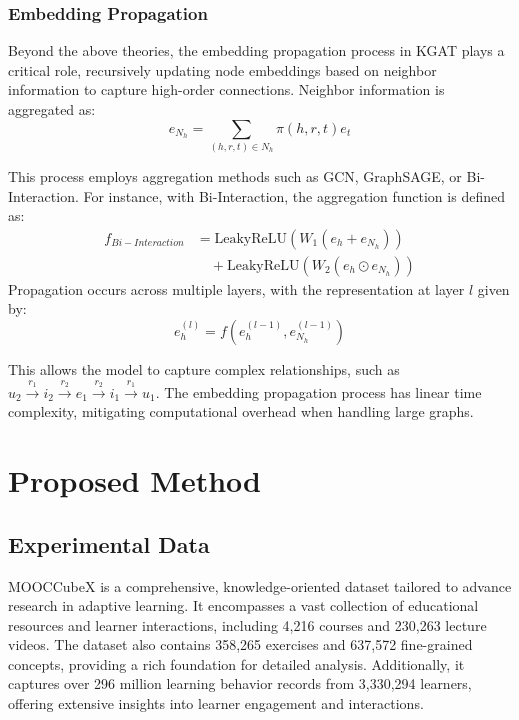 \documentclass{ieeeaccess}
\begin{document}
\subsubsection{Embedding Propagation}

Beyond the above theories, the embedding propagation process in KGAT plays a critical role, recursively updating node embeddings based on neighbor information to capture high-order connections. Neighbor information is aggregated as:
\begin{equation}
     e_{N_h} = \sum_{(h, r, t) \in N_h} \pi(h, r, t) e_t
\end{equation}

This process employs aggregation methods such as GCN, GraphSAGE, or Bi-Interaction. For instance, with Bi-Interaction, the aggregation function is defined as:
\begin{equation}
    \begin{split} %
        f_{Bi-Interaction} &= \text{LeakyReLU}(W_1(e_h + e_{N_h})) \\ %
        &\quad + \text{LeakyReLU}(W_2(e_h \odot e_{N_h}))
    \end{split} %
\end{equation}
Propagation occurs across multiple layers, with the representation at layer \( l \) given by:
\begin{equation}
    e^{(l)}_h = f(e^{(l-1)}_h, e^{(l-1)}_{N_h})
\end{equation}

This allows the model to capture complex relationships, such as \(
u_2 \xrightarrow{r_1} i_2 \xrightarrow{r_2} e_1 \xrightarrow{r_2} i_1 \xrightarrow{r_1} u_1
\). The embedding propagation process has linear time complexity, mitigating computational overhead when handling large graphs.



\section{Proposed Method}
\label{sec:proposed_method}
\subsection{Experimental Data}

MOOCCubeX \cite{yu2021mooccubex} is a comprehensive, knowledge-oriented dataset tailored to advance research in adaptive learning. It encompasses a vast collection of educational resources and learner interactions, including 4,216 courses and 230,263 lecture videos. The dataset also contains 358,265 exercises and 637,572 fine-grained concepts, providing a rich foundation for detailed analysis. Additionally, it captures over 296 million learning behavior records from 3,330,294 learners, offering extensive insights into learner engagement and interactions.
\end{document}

* * *

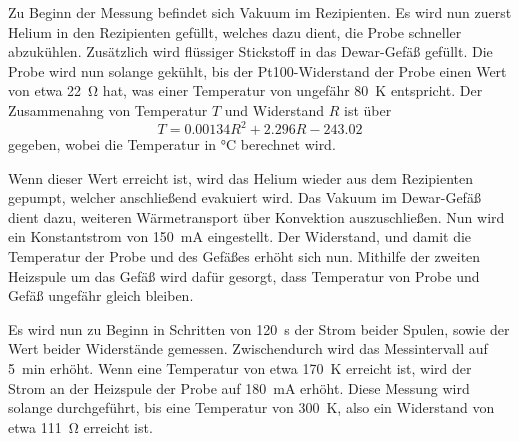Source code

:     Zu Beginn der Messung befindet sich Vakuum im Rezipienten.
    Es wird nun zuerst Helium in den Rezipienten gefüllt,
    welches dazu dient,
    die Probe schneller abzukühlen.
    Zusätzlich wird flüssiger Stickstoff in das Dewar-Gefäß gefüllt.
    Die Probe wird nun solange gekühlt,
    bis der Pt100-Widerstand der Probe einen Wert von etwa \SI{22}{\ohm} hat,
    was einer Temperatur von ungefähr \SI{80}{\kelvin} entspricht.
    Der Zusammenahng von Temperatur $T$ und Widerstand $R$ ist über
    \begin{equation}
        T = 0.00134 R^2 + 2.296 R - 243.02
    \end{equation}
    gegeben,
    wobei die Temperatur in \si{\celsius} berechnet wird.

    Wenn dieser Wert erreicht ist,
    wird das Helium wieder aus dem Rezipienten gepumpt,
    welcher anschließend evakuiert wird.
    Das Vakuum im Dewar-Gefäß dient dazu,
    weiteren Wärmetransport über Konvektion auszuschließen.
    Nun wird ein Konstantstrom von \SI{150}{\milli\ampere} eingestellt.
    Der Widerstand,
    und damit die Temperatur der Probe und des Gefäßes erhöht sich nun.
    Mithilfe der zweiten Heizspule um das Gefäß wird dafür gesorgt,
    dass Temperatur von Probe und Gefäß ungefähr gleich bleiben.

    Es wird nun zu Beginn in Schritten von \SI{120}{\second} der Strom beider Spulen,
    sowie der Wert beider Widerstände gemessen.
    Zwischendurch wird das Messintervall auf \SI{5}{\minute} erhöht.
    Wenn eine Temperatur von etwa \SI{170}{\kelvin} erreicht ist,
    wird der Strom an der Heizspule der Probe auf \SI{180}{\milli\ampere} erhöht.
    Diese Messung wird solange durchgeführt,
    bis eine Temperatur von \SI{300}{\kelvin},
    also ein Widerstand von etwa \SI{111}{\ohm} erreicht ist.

==

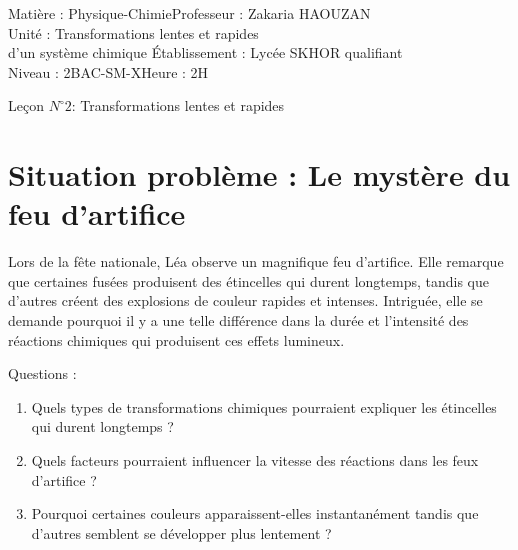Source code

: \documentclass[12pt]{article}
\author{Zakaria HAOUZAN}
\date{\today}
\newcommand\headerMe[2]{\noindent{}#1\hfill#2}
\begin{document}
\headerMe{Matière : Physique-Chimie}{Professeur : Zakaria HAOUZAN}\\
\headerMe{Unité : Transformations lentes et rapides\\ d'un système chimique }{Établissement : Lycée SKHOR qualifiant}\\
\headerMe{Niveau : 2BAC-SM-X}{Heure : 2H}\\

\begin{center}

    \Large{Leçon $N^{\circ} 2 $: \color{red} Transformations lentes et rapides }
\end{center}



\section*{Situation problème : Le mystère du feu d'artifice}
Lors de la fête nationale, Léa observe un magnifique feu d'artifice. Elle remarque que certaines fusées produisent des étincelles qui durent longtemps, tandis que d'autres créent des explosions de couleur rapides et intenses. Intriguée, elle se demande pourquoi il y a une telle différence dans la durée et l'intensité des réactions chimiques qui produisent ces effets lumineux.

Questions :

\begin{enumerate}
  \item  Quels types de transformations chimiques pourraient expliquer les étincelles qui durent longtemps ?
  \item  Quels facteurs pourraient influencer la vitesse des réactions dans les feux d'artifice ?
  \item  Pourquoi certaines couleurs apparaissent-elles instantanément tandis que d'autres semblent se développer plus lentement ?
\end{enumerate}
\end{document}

• EXERCISE REQUIREMENTS: For every line above that has "certaines" in it, copy the line.

• TASK RESULT:
Lors de la fête nationale, Léa observe un magnifique feu d'artifice. Elle remarque que certaines fusées produisent des étincelles qui durent longtemps, tandis que d'autres créent des explosions de couleur rapides et intenses. Intriguée, elle se demande pourquoi il y a une telle différence dans la durée et l'intensité des réactions chimiques qui produisent ces effets lumineux.
  \item  Pourquoi certaines couleurs apparaissent-elles instantanément tandis que d'autres semblent se développer plus lentement ?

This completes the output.